ここでブログの記事としては今回を一区切りにしたいと思います。ほぼ1年経ったのでちょうど良い区切りだろうということではないのです。
私が「体験記:音のレッスン」を書いてみようと思い立った動機は最初の記事に書いたとおりなのですが、書いていくうちに気づいたことがあります。それは「私自身にとって音のレッスンとは何なのか」、それを明確にしたかった、それが(潜在的な)本当の動機だったのだろうということなのです。
今それがはっきりした、そういう気がしています。誤解はされないと思いますが、これは私があるレベルに到達した、そういう実感・確信を持ったということではありません。これまで紹介してきたように通常の音楽のレッスンとはかなり様子が異なる音のレッスン、一体これは何のレッスンなのだろう、この疑問に対する自分への答えが見つかった、そういう意味にすぎません。
その答えについてはこれから書いていくのですが、答えが見つかった以上、私としては後は淡々と音のレッスンという道を歩んでいくだけ、これ以上ブログの記事として書くことは何もないだろうと感じたのです。それが「一区切り」の理由です。レッスン日誌のような形式なら書き続けることはできるでしょうが、もともと日記をつけるタイプの人間でもありませんので。
「風の歌」のコーラスの特徴と音のレッスン
何回かのコンサート、あるいはCDを通じて感じる「風の歌」のコーラスの特徴。私が感じるのは極限まで「響き」を追求しており、通常の音楽にある感情表現とかダイナミックス、リズム、そういった要素が潔いほどに切り捨てられている点にあるということです。あくまで私の印象であり、断定しているつもりはありません。
コンサートで歌われる曲は、たとえ原曲が比較的アップテンポのリズミカルな曲であっても、すべてゆったりした調子で、響きの美しさを味わえるような、そのような編曲が施されています。どこまでも「響き」の追求なのです。

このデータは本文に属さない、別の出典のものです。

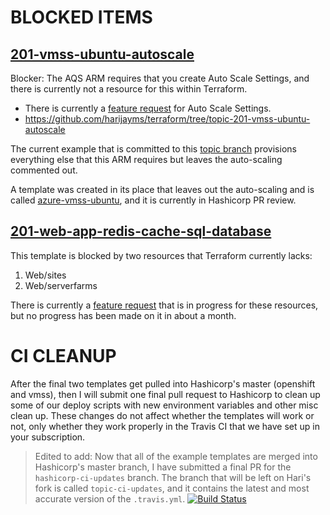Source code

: # BLOCKED ITEMS

## [201-vmss-ubuntu-autoscale](https://github.com/harijayms/terraform/tree/topic-201-vmss-ubuntu-autoscale/examples/azure-vmss-ubuntu-autoscale)
Blocker:
The AQS ARM requires that you create Auto Scale Settings, and there is currently not a resource for this within Terraform. 
- There is currently a [feature request](https://github.com/hashicorp/terraform/issues/12889) for Auto Scale Settings. 
- https://github.com/harijayms/terraform/tree/topic-201-vmss-ubuntu-autoscale

The current example that is committed to this [topic branch](https://github.com/harijayms/terraform/tree/topic-201-vmss-ubuntu-autoscale/examples/azure-vmss-ubuntu-autoscale) provisions everything else that this ARM requires but leaves the auto-scaling commented out.

A template was created in its place that leaves out the auto-scaling and is called [azure-vmss-ubuntu](https://github.com/hashicorp/terraform/pull/15290), and it is currently in Hashicorp PR review.

## [201-web-app-redis-cache-sql-database](https://github.com/harijayms/terraform/tree/topic-201-web-app-redis-cache-sql-database/examples/azure-web-app-redis-cache-sql-database)
This template is blocked by two resources that Terraform currently lacks:
1. Web/sites
2. Web/serverfarms

There is currently a [feature request](https://github.com/hashicorp/terraform/pull/12001) that is in progress for these resources, but no progress has been made on it in about a month.

# CI CLEANUP

After the final two templates get pulled into Hashicorp's master (openshift and vmss), then I will submit one final pull request to Hashicorp to clean up some of our deploy scripts with new environment variables and other misc clean up. These changes do not affect whether the templates will work or not, only whether they work properly in the Travis CI that we have set up in your subscription. 

> Edited to add: Now that all of the example templates are merged into Hashicorp's master branch, I have submitted a final PR for the `hashicorp-ci-updates` branch. The branch that will be left on Hari's fork is called `topic-ci-updates`, and it contains the latest and most accurate version of the `.travis.yml`. [![Build Status](https://travis-ci.org/harijayms/terraform.svg?branch=topic-ci-updates)](https://travis-ci.org/harijayms/terraform)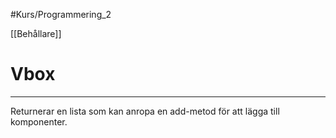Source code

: #Kurs/Programmering_2 

[[Behållare]]
# Vbox
***
Returnerar en lista som kan anropa en add-metod för att lägga till komponenter.
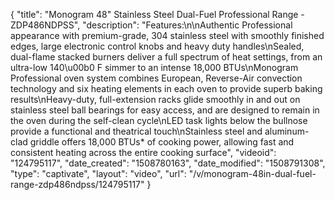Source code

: {
    "title": "Monogram 48\" Stainless Steel Dual-Fuel Professional Range - ZDP486NDPSS",
    "description": "Features:\n\nAuthentic Professional appearance with premium-grade, 304 stainless steel with smoothly finished edges, large electronic control knobs and heavy duty handles\nSealed, dual-flame stacked burners deliver a full spectrum of heat settings, from an ultra-low 140\u00b0 F simmer to an intense 18,000 BTUs\nMonogram Professional oven system combines European, Reverse-Air convection technology and six heating elements in each oven to provide superb baking results\nHeavy-duty, full-extension racks glide smoothly in and out on stainless steel ball bearings for easy access, and are designed to remain in the oven during the self-clean cycle\nLED task lights below the bullnose provide a functional and theatrical touch\nStainless steel and aluminum-clad griddle offers 18,000 BTUs* of cooking power, allowing fast and consistent heating across the entire cooking surface",
    "videoid": "124795117",
    "date_created": "1508780163",
    "date_modified": "1508791308",
    "type": "captivate",
    "layout": "video",
    "url": "\/v\/monogram-48in-dual-fuel-range-zdp486ndpss\/124795117"
}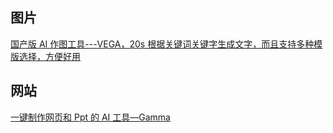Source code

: ## 图片

[国产版 AI 作图工具---VEGA，20s 根据关键词关键字生成文字，而且支持多种模版选择，方便好用](https://rightbrain.art/)

## 网站

[一键制作网页和 Ppt 的 AI 工具—Gamma](https://twitter.com/MeetGamma)
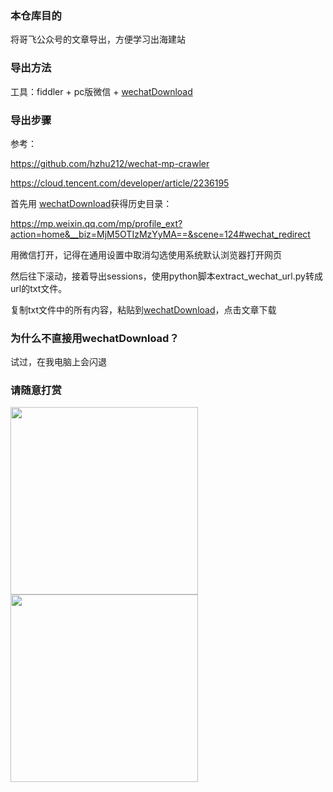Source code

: ### 本仓库目的

将哥飞公众号的文章导出，方便学习出海建站

### 导出方法

工具：fiddler + pc版微信 + [wechatDownload](https://github.com/qiye45/wechatDownload)

### 导出步骤

参考：

https://github.com/hzhu212/wechat-mp-crawler

https://cloud.tencent.com/developer/article/2236195

首先用 [wechatDownload](https://github.com/qiye45/wechatDownload)获得历史目录：

https://mp.weixin.qq.com/mp/profile_ext?action=home&__biz=MjM5OTIzMzYyMA==&scene=124#wechat_redirect

用微信打开，记得在通用设置中取消勾选使用系统默认浏览器打开网页

然后往下滚动，接着导出sessions，使用python脚本extract_wechat_url.py转成url的txt文件。

复制txt文件中的所有内容，粘贴到[wechatDownload](https://github.com/qiye45/wechatDownload)，点击文章下载

### 为什么不直接用wechatDownload？

试过，在我电脑上会闪退

### 请随意打赏

<img src="https://cdn.mundane.ink/202406292004494.jpg" width="300px" /><img src="https://cdn.mundane.ink/202406292004272.png" width="300px" />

この「響き」の追求が普段のレッスンの中ではどのように行われているのでしょうか。詳細はこれまでの記事の中で紹介してきましたので、ポイントだけ書きますと
・徹底的に周囲の音を聴く
・後ろに声を出す
・奥の意識を引き出す
ということです。今振り返ってみても、練習しているのは本当にこのことだけなのです。
「徹底的に周囲の音を聴く」、これも半端ではありません。「じっくりと耳を傾けて音楽鑑賞する」そのような次元ではありません。

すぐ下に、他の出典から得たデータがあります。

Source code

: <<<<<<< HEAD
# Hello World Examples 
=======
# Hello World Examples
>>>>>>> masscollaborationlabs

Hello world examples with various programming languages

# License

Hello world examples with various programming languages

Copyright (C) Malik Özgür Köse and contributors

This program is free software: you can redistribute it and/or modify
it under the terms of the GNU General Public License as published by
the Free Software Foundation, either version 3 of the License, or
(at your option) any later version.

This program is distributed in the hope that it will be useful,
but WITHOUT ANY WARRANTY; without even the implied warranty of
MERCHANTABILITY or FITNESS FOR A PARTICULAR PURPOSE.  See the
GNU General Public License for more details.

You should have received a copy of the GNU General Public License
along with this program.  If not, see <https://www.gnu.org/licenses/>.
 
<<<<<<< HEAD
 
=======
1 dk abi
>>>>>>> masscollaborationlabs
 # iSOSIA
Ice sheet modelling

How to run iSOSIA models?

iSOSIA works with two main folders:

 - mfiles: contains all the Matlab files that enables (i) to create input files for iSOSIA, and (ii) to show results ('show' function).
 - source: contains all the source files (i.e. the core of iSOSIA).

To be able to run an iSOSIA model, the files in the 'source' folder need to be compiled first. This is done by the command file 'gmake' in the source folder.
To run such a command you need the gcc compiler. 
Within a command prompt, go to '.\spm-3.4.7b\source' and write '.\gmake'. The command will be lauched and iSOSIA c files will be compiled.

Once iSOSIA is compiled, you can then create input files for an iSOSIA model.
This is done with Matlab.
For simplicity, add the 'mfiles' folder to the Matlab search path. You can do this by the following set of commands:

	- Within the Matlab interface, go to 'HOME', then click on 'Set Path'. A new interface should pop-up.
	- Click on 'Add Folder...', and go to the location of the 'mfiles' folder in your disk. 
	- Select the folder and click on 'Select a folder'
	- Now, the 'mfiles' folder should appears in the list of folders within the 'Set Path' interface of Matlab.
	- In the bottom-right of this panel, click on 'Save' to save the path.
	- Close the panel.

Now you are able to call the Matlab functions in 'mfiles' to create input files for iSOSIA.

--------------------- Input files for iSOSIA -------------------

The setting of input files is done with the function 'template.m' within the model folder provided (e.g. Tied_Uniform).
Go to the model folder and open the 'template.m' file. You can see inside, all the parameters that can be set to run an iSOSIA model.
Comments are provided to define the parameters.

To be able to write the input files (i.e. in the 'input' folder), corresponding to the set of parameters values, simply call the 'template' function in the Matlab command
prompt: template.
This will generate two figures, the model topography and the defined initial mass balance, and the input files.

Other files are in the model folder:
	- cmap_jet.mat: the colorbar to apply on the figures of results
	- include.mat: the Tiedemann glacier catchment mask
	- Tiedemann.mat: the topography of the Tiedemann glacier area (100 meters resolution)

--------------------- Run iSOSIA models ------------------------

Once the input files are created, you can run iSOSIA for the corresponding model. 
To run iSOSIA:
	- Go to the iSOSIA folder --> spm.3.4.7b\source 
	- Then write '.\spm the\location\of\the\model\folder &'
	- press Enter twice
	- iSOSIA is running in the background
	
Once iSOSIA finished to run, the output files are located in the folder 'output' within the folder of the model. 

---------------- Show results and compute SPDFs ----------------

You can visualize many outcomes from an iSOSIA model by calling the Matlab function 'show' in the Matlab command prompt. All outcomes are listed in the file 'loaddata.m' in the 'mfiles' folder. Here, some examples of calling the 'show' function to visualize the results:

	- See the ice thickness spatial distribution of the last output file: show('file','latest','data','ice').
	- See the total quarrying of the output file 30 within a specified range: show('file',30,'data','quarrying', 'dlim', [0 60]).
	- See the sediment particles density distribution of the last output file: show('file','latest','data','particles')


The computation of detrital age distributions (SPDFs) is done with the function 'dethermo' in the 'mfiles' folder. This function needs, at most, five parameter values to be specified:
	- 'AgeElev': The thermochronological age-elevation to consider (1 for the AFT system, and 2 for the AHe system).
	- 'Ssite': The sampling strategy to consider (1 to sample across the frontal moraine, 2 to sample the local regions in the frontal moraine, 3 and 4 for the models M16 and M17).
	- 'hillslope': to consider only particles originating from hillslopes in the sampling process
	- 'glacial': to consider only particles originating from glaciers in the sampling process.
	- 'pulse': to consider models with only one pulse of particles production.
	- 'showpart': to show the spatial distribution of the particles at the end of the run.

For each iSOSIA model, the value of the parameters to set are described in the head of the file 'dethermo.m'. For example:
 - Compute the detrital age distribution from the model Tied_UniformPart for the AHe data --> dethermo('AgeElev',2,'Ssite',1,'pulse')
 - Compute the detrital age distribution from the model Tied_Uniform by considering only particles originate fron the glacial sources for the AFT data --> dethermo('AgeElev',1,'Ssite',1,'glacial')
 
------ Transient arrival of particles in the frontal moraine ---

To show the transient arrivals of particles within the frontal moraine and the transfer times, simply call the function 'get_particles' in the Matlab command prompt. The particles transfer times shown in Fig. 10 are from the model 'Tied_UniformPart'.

適切な例かどうかはわかりませんが、2本の音叉の共鳴現象を想像してみてください。それを人間が行うという感じです。雑念をはさまずにどこまでも相手の音を聴くことに意識を集中していくと、イメージ的に、こちらの脳波も相手の脳波に同調して同じ波形になってくる、そのようなレベルのシビアさなのです。非常な集中力が要求されることで、「言うは易く行なうは難し」です。
「徹底的に周囲の音を聴く」という土台があって、次に「後ろに声を出す」という行為があります。

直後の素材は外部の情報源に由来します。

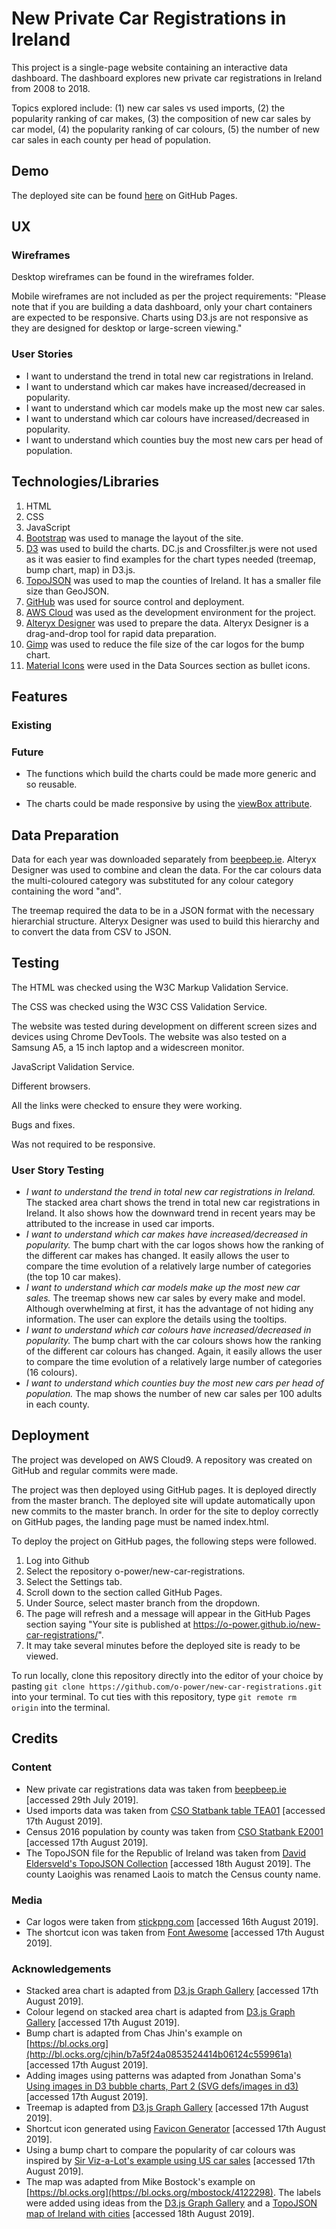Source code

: # New Private Car Registrations in Ireland
This project is a single-page website containing an interactive data dashboard. The dashboard explores new private car registrations in Ireland from 2008 to 2018.

Topics explored include: (1) new car sales vs used imports, (2) the popularity ranking of car makes, (3) the composition of new car sales by car model, (4) the popularity ranking of car colours, (5) the number of new car sales in each county per head of population.

## Demo
The deployed site can be found [here](https://o-power.github.io/new-car-registrations/) on GitHub Pages.

## UX
### Wireframes
Desktop wireframes can be found in the wireframes folder.

Mobile wireframes are not included as per the project requirements: "Please note that if you are building a data dashboard, only your chart containers are expected to be responsive. Charts using D3.js are not responsive as they are designed for desktop or large-screen viewing."

### User Stories
* I want to understand the trend in total new car registrations in Ireland.
* I want to understand which car makes have increased/decreased in popularity.
* I want to understand which car models make up the most new car sales.
* I want to understand which car colours have increased/decreased in popularity.
* I want to understand which counties buy the most new cars per head of population.

## Technologies/Libraries
1. HTML
2. CSS
3. JavaScript
4. [Bootstrap](https://getbootstrap.com/) was used to manage the layout of the site.
5. [D3](https://d3js.org/) was used to build the charts. DC.js and Crossfilter.js were not used as it was easier to find examples for the chart types needed (treemap, bump chart, map) in D3.js.
6. [TopoJSON](https://github.com/topojson/topojson) was used to map the counties of Ireland. It has a smaller file size than GeoJSON.
7. [GitHub](https://github.com/) was used for source control and deployment.
8. [AWS Cloud](https://aws.amazon.com/cloud9/) was used as the development environment for the project.
9. [Alteryx Designer](https://www.alteryx.com/) was used to prepare the data. Alteryx Designer is a drag-and-drop tool for rapid data preparation.
10. [Gimp](https://www.gimp.org) was used to reduce the file size of the car logos for the bump chart.
11. [Material Icons](https://material.io/resources/icons/?style=baseline) were used in the Data Sources section as bullet icons.

## Features
### Existing
### Future
* The functions which build the charts could be made more generic and so reusable.

* The charts could be made responsive by using the [viewBox attribute](https://medium.com/@louisemoxy/a-simple-way-to-make-d3-js-charts-svgs-responsive-7afb04bc2e4b).

## Data Preparation
Data for each year was downloaded separately from [beepbeep.ie](https://stats.beepbeep.ie/). Alteryx Designer was used to combine and clean the data. For the car colours data the multi-coloured category was substituted for any colour category containing the word "and".

The treemap required the data to be in a JSON format with the necessary hierarchial structure. Alteryx Designer was used to build this hierarchy and to convert the data from CSV to JSON.

## Testing
The HTML was checked using the W3C Markup Validation Service.

The CSS was checked using the W3C CSS Validation Service.

The website was tested during development on different screen sizes and devices using Chrome DevTools. The website was also tested on a Samsung A5, a 15 inch laptop and a widescreen monitor.

JavaScript Validation Service.

Different browsers.

All the links were checked to ensure they were working.

Bugs and fixes.

Was not required to be responsive.
### User Story Testing
* _I want to understand the trend in total new car registrations in Ireland._
  The stacked area chart shows the trend in total new car registrations in Ireland. It also shows how the downward trend in recent years may be attributed to the increase in used car imports.
* _I want to understand which car makes have increased/decreased in popularity._
  The bump chart with the car logos shows how the ranking of the different car makes has changed. It easily allows the user to compare the time evolution of a relatively large number of categories (the top 10 car makes).
* _I want to understand which car models make up the most new car sales._
  The treemap shows new car sales by every make and model. Although overwhelming at first, it has the advantage of not hiding any information. The user can explore the details using the tooltips.
* _I want to understand which car colours have increased/decreased in popularity._
  The bump chart with the car colours shows how the ranking of the different car colours has changed. Again, it easily allows the user to compare the time evolution of a relatively large number of categories (16 colours).
* _I want to understand which counties buy the most new cars per head of population._
  The map shows the number of new car sales per 100 adults in each county.

## Deployment
The project was developed on AWS Cloud9. A repository was created on GitHub and regular commits were made.

The project was then deployed using GitHub pages. It is deployed directly from the master branch. The deployed site will update automatically upon new commits to the master branch. In order for the site to deploy correctly on GitHub pages, the landing page must be named index.html.

To deploy the project on GitHub pages, the following steps were followed.
1. Log into Github
2. Select the repository o-power/new-car-registrations.
3. Select the Settings tab.
4. Scroll down to the section called GitHub Pages.
5. Under Source, select master branch from the dropdown.
6. The page will refresh and a message will appear in the GitHub Pages section saying "Your site is published at https://o-power.github.io/new-car-registrations/".
7. It may take several minutes before the deployed site is ready to be viewed.

To run locally, clone this repository directly into the editor of your choice by pasting `git clone https://github.com/o-power/new-car-registrations.git` into your terminal. To cut ties with this repository, type `git remote rm origin` into the terminal.

## Credits
### Content
* New private car registrations data was taken from [beepbeep.ie](https://stats.beepbeep.ie/) [accessed 29th July 2019].
* Used imports data was taken from [CSO Statbank table TEA01](https://www.cso.ie/px/pxeirestat/Statire/SelectVarVal/Define.asp?Maintable=TEA01&Planguage=0) [accessed 17th August 2019].
* Census 2016 population by county was taken from [CSO Statbank E2001](https://www.cso.ie/px/pxeirestat/Statire/SelectVarVal/Define.asp?Maintable=E2001&Planguage=0) [accessed 17th August 2019].
* The TopoJSON file for the Republic of Ireland was taken from [David Eldersveld's TopoJSON Collection](https://github.com/deldersveld/topojson) [accessed 18th August 2019]. The county Laoighis was renamed Laois to match the Census county name.

### Media
* Car logos were taken from [stickpng.com](https://www.stickpng.com/) [accessed 16th August 2019].
* The shortcut icon was taken from [Font Awesome](https://fontawesome.com/license) [accessed 17th August 2019].

### Acknowledgements
* Stacked area chart is adapted from [D3.js Graph Gallery](https://www.d3-graph-gallery.com/graph/stackedarea_basic.html) [accessed 17th August 2019].
* Colour legend on stacked area chart is adapted from [D3.js Graph Gallery](https://www.d3-graph-gallery.com/graph/custom_legend.html) [accessed 17th August 2019].
* Bump chart is adapted from Chas Jhin's example on [https://bl.ocks.org](http://bl.ocks.org/cjhin/b7a5f24a0853524414b06124c559961a) [accessed 17th August 2019].
* Adding images using patterns was adapted from Jonathan Soma's [Using images in D3 bubble charts, Part 2 (SVG defs/images in d3)](https://www.youtube.com/watch?v=FUJjNG4zkWY) [accessed 17th August 2019].
* Treemap is adapted from [D3.js Graph Gallery](https://www.d3-graph-gallery.com/graph/treemap_custom.html) [accessed 17th August 2019].
* Shortcut icon generated using [Favicon Generator](https://realfavicongenerator.net/) [accessed 17th August 2019].
* Using a bump chart to compare the popularity of car colours was inspired by [Sir Viz-a-Lot's example using US car sales](https://www.sirvizalot.com/2016/03/color-popularity-for-new-cars-2000-2015.html) [accessed 17th August 2019].
* The map was adapted from Mike Bostock's example on [https://bl.ocks.org](https://bl.ocks.org/mbostock/4122298). The labels were added using ideas from the [D3.js Graph Gallery](https://www.d3-graph-gallery.com/graph/choropleth_basic.html) and a [TopoJSON map of Ireland with cities](https://codepen.io/robjoeol/pen/qKReXy) [accessed 18th August 2019].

「後ろに出す」声は普通の歌い方とは多少音質が異なりますが、「○○唱法」のような発声法ではありません。周囲の音・響きを聴きながら、そこに細心の注意を払いながら自分の声も発していく、そういう意識で声を出そうとすると、おのずと「後ろに出す」声にならざるをえないという感じなのです。
お盆/トレンチの上にグラスをのせて歩くという動作を想像してみてください。グラスが空であれば、自由に歩けると思います。しかし、グラスに水が入っていたらどうでしょうか。水をこぼさないように注意を払うし、その分、歩くという動作も慎重になります。その水が表面張力の許すギリギリまで注がれていたらどうでしょうか。歩くという動作はますます慎重にならざるをえないし、困難になってきます。
「お盆/トレンチの上にグラスをのせて歩く」を「徹底的に周囲の音を聴く」、「歩く」を「後ろに声を出す」に読み替えていただくと、「後ろに声を出す」という感覚がわかっていただけるかもしれません。
ところで「お盆/トレンチの上にグラスをのせて歩く」という動作、水がグラスの上部ギリギリまで注がれれば注がれるほど、歩くスピードも遅くなり、いかにも慎重そうに歩いているということになるのでしょうか。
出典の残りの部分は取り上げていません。